Annibal. — Mais que vouliez-vous que pensassent vos alliés ?

Fabius. — Je les laissais penser tout ce qui leur plaisait, pourvu que je sauvasse Rome, comptant que je serais bien justifié sur toutes leurs critiques, après que j’aurais prévalu sur vous.

Annibal. — Sur moi ! vous n’avez jamais eu cette gloire. Une seule fois j’ai décampé devant vous, et en cela j’ai montré que je savais me jouer de toute votre science dans l’art militaire ; car avec des feux attachés aux cornes d’un grand nombre de bœufs, je vous donnai le change, et je décampai la nuit, pendant que vous vous imaginiez que j’étais auprès de votre camp.
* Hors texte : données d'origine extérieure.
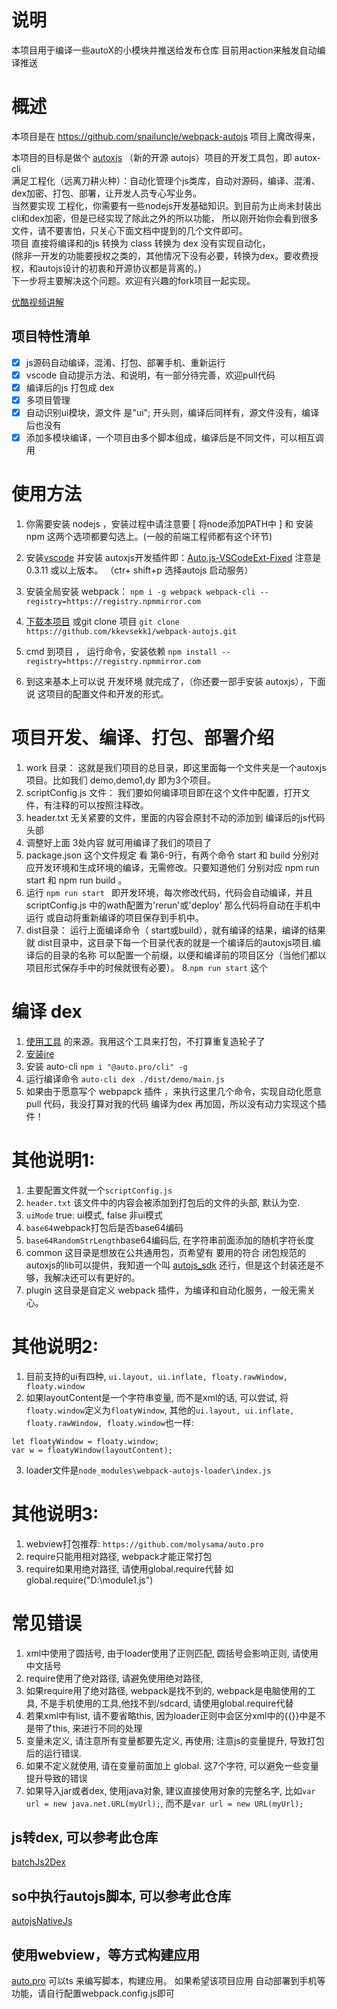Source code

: # 说明
本项目用于编译一些autoX的小模块并推送给发布仓库
目前用action来触发自动编译推送

# 概述
本项目是在 https://github.com/snailuncle/webpack-autojs 项目上魔改得来，

本项目的目标是做个 [autoxjs](https://github.com/kkevsekk1/AutoX) （新的开源 autojs）项目的开发工具包，即 autox-cli   
满足工程化（远离刀耕火种）：自动化管理个js类库，自动对源码，编译、混淆、dex加密、打包、部署，让开发人员专心写业务。   
当然要实现 工程化，你需要有一些nodejs开发基础知识。到目前为止尚未封装出cli和dex加密，但是已经实现了除此之外的所以功能， 
所以刚开始你会看到很多文件，请不要害怕，只关心下面文档中提到的几个文件即可。   
项目 直接将编译和的js 转换为 class 转换为 dex 没有实现自动化，   
(除非一开发的功能要授权之类的，其他情况下没有必要，转换为dex。要收费授权，和autojs设计的初衷和开源协议都是背离的。)   
下一步将主要解决这个问题。欢迎有兴趣的fork项目一起实现。   

[优酷视频讲解](https://v.youku.com/v_show/id_XNDg2NjA3NTYyMA==.html)  

## 项目特性清单
- [x] js源码自动编译，混淆、打包、部署手机、重新运行
- [x] vscode 自动提示方法、和说明，有一部分待完善，欢迎pull代码
- [x] 编译后的js 打包成 dex
- [x] 多项目管理
- [x] 自动识别ui模块，源文件 是"ui"; 开头则，编译后同样有，源文件没有，编译后也没有
- [x] 添加多模块编译，一个项目由多个脚本组成，编译后是不同文件，可以相互调用

# 使用方法
1. 你需要安装 nodejs ，安装过程中请注意要 [ 将node添加PATH中 ] 和 安装 npm 这两个选项都要勾选上。(一般的前端工程师都有这个环节)
2.  安装[vscode](https://code.visualstudio.com/) 并安装 autoxjs开发插件即：[Auto.js-VSCodeExt-Fixed](https://marketplace.visualstudio.com/items?itemName=aaroncheng.auto-js-vsce-fixed)  注意是0.3.11 或以上版本。 （ctr+ shift+p 选择autojs 启动服务）
3.  安装全局安装 webpack： ``` npm i -g webpack webpack-cli --registry=https://registry.npmmirror.com ```
4.  [下载本项目](https://github.com/kkevsekk1/webpack-autojs/archive/master.zip) 或git clone 项目  ``` git clone https://github.com/kkevsekk1/webpack-autojs.git ``` 
    
5. cmd 到项目 ， 运行命令，安装依赖
    ```npm install --registry=https://registry.npmmirror.com ```

6.  到这来基本上可以说 开发环境 就完成了，（你还要一部手安装 autoxjs），下面说 这项目的配置文件和开发的形式。

# 项目开发、编译、打包、部署介绍

1. work 目录： 这就是我们项目的总目录，即这里面每一个文件夹是一个autoxjs 项目。比如我们 demo,demo1,dy 即为3个项目。 
2. scriptConfig.js 文件： 我们要如何编译项目即在这个文件中配置，打开文件，有注释的可以按照注释改。
3. header.txt 无关紧要的文件，里面的内容会原封不动的添加到 编译后的js代码头部
4. 调整好上面 3处内容 就可用编译了我们的项目了
5. package.json 这个文件规定 看 第6-9行，有两个命令 start 和 build 分别对应开发环境和生成环境的编译，无需修改。只要知道他们 分别对应 npm run start 和 npm run build 。
6. 运行 ```npm run start ``` 即开发环境，每次修改代码，代码会自动编译，并且 scriptConfig.js 中的wath配置为'rerun'或'deploy' 那么代码将自动在手机中运行 或自动将重新编译的项目保存到手机中。
7. dist目录： 运行上面编译命令（ start或build），就有编译的结果，编译的结果就 dist目录中，这目录下每一个目录代表的就是一个编译后的autoxjs项目.编译后的目录的名称 可以配置一个前缀，以便和编译前的项目区分（当他们都以项目形式保存手中的时候就很有必要）。
8.``` npm run start ``` 这个

# 编译 dex
1. [使用工具](https://github.com/molysama/auto.pro/wiki/dex) 的来源。我用这个工具来打包，不打算重复造轮子了
2. [安装jre](https://www.baidu.com/s?ie=UTF-8&wd=jre)   
3. 安装 auto-cli ``` npm i "@auto.pro/cli" -g ```
4. 运行编译命令 ``` auto-cli dex ./dist/demo/main.js ``` 
5. 如果由于愿意写个 webpapck 插件 ，来执行这里几个命令，实现自动化愿意 pull 代码，我没打算对我的代码 编译为dex 再加固，所以没有动力实现这个插件！

# 其他说明1: 
1. 主要配置文件就一个`scriptConfig.js`
2. `header.txt` 该文件中的内容会被添加到打包后的文件的头部, 默认为空.
3. `uiMode` true: ui模式, false 非ui模式
4.  `base64`webpack打包后是否base64编码
5.  `base64RandomStrLength`base64编码后, 在字符串前面添加的随机字符长度
6.  common 这目录是想放在公共通用包，页希望有 要用的符合 闭包规范的autoxjs的lib可以提供，我知道一个叫 [autojs_sdk](https://github.com/kangour/autojs_sdk) 还行，但是这个封装还是不够，我解决还可以有更好的。
7.  plugin 这目录是自定义 webpack 插件，为编译和自动化服务，一般无需关心。

# 其他说明2:
1. 目前支持的ui有四种, ` ui.layout, ui.inflate, floaty.rawWindow, floaty.window `
2. 如果layoutContent是一个字符串变量, 而不是xml的话, 可以尝试, 将`floaty.window`定义为`floatyWindow`, 其他的` ui.layout, ui.inflate, floaty.rawWindow, floaty.window `也一样:
```
let floatyWindow = floaty.window;
var w = floatyWindow(layoutContent);

```
3. loader文件是`node_modules\webpack-autojs-loader\index.js`

# 其他说明3:
1. webview打包推荐: `https://github.com/molysama/auto.pro`
2. require只能用相对路径, webpack才能正常打包
3. require如果用绝对路径, 请使用global.require代替  如global.require("D:\\module1.js")

# 常见错误
1. xml中使用了圆括号, 由于loader使用了正则匹配, 圆括号会影响正则, 请使用中文括号
2. require使用了绝对路径, 请避免使用绝对路径,
3. 如果require用了绝对路径, webpack是找不到的, webpack是电脑使用的工具, 不是手机使用的工具,他找不到/sdcard, 请使用global.require代替
4. 若果xml中有list, 请不要省略this, 因为loader正则中会区分xml中的{{}}中是不是带了this, 来进行不同的处理
5. 变量未定义, 请注意所有变量都要先定义, 再使用; 注意js的变量提升, 导致打包后的运行错误.
6. 如果不定义就使用, 请在变量前面加上   global.   这7个字符, 可以避免一些变量提升导致的错误
7. 如果导入jar或者dex, 使用java对象, 建议直接使用对象的完整名字, 比如`var url = new java.net.URL(myUrl);`, 而不是`var url = new URL(myUrl);`
## js转dex, 可以参考此仓库
[batchJs2Dex](https://github.com/snailuncle/batchJs2Dex)

## so中执行autojs脚本, 可以参考此仓库
[autojsNativeJs](https://github.com/snailuncle/autojsNativeJs)

## 使用webview，等方式构建应用
[auto.pro](https://github.com/molysama/auto.pro) 可以ts 来编写脚本，构建应用。 如果希望该项目应用 自动部署到手机等功能，请自行配置webpack.config.js即可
Fabius. — Ces ruses-là peuvent surprendre tout le monde ; mais elles n’ont rien décidé entre nous. Enfin vous ne pouvez désavouer que je vous ai affaibli, que j’ai repris des places, que j’ai relevé de leurs chutes les troupes romaines ; et, si le jeune Scipion ne m’en eût dérobé la gloire, je vous aurais chassé de l’Italie. Si Scipion en est venu à bout, c’est qu’il y avait encore une Rome sauvée par la lenteur de Fabius. Cessez donc de vous moquer d’un homme qui, en reculant un peu devant vous, est cause que vous avez abandonné toute l’Italie, et fait périr Carthage. Il n’est pas question d’éblouir par des commencements avantageux ; l’essentiel est de bien finir.